For test purposes, I am running the application on a cluster of only two machines ('node0' and 'node1').
The LAM version is 7.1.2.
My lamhost file looks like the following:
node0
node1
and I am running from node0
recon works OK.
when I run "mpiexec -n 1 ./manager" (the process that Spawn's my 'workers')
I can spawn the processes, but they always run only on 'node0'.
Is that a limitation, that comes with MPI_Comm_Spawn_multiple ?
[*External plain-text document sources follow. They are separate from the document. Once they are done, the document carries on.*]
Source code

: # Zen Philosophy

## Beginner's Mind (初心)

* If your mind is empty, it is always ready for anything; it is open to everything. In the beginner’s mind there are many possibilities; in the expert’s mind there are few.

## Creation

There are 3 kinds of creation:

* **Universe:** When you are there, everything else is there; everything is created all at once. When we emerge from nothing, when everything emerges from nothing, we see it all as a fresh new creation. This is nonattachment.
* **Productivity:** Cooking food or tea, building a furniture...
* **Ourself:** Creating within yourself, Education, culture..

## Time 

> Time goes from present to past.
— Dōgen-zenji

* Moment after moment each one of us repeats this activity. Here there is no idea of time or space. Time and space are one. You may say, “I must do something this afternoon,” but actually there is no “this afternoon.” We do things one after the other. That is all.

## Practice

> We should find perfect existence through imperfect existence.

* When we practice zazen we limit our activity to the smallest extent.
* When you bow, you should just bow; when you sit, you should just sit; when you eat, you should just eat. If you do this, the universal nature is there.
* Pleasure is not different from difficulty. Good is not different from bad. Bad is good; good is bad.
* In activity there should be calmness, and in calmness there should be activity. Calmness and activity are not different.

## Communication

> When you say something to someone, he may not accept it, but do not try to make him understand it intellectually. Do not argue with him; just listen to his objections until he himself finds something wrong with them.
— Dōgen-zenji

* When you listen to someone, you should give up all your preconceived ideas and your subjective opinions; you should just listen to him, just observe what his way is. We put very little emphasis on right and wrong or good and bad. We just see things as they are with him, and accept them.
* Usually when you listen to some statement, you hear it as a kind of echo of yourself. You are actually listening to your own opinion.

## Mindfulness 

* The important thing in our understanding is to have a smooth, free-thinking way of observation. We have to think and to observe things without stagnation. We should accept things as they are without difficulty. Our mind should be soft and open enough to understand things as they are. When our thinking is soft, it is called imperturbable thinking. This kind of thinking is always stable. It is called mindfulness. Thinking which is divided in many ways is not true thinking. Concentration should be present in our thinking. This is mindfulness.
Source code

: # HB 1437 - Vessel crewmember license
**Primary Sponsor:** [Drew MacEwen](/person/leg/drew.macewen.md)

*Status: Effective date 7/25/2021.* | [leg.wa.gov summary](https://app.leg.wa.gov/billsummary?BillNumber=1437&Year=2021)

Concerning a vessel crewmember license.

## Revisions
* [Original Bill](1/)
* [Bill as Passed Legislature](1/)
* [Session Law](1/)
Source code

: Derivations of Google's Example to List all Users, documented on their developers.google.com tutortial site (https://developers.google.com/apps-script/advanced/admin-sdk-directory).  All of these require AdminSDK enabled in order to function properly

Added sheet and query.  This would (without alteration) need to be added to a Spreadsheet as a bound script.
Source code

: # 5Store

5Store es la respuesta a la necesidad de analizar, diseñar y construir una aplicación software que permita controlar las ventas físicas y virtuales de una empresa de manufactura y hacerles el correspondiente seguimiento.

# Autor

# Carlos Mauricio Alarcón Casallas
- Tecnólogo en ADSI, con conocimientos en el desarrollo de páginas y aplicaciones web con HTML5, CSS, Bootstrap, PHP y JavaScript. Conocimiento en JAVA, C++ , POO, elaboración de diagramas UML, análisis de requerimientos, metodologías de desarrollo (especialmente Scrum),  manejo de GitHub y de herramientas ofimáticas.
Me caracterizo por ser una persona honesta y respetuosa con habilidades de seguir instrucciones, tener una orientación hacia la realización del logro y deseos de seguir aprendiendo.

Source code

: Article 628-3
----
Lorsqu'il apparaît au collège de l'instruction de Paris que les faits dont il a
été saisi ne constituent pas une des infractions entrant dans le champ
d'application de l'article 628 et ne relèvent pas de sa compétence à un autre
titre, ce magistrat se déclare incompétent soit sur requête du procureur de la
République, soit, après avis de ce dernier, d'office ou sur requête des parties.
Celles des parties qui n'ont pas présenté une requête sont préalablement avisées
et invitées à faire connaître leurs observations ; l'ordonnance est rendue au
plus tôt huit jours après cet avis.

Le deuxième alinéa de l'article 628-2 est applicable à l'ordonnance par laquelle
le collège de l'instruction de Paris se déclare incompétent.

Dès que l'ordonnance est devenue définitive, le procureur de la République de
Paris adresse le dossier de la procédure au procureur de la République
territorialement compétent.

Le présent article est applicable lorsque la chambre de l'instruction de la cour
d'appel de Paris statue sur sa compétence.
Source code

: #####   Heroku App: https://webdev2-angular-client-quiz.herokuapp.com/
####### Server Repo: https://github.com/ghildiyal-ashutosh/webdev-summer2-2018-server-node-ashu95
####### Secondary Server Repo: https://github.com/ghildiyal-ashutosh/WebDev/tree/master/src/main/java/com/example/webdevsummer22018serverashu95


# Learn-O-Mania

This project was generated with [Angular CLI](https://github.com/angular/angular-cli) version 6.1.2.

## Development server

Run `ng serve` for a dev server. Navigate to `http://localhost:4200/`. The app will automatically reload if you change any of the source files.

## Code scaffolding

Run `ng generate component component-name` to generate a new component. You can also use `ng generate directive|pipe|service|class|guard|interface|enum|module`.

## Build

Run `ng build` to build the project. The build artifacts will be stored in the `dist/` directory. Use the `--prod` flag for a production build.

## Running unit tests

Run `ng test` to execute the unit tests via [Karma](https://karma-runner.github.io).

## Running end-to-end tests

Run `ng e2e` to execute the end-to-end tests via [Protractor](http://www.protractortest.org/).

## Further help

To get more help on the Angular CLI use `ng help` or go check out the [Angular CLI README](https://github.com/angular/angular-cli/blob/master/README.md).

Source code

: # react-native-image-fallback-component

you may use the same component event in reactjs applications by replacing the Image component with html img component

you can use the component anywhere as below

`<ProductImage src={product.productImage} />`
Shouldn't it be possible to run the children also on the remote node ?
Cheers,
Laurent.
PS : Here is a part of my 'manager' program :
NbExes = 2;
pArray_of_errcodes = calloc( NbExes, sizeof(int) );
pArray_of_maxprocs = calloc( NbExes, sizeof(int) );
pArray_of_commands = calloc( NbExes, sizeof(char*) );
pArray_of_info = calloc( NbExes, sizeof(MPI_Info) );
ppargv = calloc( NbExes, sizeof(char**) );
for( i=0; i<NbExes; i++ ) {
// Name of the program
sprintf( NomExe, "Test" );
pArray_of_commands[i] = calloc( 255, sizeof(char) );
sprintf( pArray_of_commands[i], "%s", NomExe );
// Params
sprintf( ParametresExe, "Param" );
ppargv[i] = calloc( 1, sizeof(char*));
ppargv[i][0] = calloc( 256, sizeof(char) );
strcpy( ppargv[i][0], ParametresExe );
// MPI_Info
pArray_of_maxprocs[i] = 1;
MPI_Info_create( &pArray_of_info[i] );
MPI_Info_set( pArray_of_info[i], "soft", "0:1" );
MPI_Info_set( pArray_of_info[i], "host", NodeName[i] );
MPI_Info_get( pArray_of_info[i], "host", 255, String, &flag );
printf( "=============host = %s, flag = %d\n", String, flag );
}
// Lancement des executables
MPI_Comm_spawn_multiple( NbExes, pArray_of_commands, ppargv,
pArray_of_maxprocs, pArray_of_info, 0,
MPI_COMM_WORLD, &intercomm, pArray_of_errcodes );
using MPI_Info_get, I can see that the 2 hosts are node0 and node1.
using a hostname command in 'test', I see that the 2 programs run on node0.
|